» TASK BRIEF: Where in the data below does the word "replace" appear? Copy each line that holds it.

» DATA FOR ANALYSIS:

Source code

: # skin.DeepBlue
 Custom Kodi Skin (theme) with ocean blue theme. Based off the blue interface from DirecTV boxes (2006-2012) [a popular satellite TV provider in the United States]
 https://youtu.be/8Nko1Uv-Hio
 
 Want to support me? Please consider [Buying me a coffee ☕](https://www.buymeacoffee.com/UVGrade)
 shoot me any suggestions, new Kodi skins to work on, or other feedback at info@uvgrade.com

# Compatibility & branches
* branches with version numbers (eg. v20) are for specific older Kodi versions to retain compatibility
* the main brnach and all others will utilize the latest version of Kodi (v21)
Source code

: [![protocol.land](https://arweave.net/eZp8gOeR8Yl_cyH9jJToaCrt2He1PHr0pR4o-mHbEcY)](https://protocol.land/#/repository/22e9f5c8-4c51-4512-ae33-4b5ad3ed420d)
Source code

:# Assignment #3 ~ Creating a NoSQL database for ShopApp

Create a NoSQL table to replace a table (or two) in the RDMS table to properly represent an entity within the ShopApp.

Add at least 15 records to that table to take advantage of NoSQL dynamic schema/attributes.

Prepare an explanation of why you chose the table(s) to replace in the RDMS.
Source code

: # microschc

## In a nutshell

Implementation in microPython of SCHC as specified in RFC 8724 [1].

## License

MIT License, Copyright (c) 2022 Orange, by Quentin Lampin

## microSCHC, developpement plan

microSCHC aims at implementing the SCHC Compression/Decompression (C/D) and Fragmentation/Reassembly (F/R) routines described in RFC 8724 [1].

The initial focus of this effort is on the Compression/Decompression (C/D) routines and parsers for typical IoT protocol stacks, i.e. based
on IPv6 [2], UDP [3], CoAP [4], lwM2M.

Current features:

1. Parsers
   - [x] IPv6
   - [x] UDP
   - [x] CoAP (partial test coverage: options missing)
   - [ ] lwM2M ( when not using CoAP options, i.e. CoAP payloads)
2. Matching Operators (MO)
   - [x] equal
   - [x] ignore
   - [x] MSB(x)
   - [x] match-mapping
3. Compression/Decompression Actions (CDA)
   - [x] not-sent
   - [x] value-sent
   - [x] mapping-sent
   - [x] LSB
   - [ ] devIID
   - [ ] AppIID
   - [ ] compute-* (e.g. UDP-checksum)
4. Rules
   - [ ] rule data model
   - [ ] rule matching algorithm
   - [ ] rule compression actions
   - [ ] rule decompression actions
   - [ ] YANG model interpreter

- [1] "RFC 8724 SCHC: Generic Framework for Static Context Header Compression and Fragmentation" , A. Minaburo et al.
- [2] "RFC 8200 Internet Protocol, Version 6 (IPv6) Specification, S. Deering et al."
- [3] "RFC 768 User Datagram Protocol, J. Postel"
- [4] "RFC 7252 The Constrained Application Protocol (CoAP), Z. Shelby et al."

» YOUR RESPONSE:
Create a NoSQL table to replace a table (or two) in the RDMS table to properly represent an entity within the ShopApp.
Prepare an explanation of why you chose the table(s) to replace in the RDMS.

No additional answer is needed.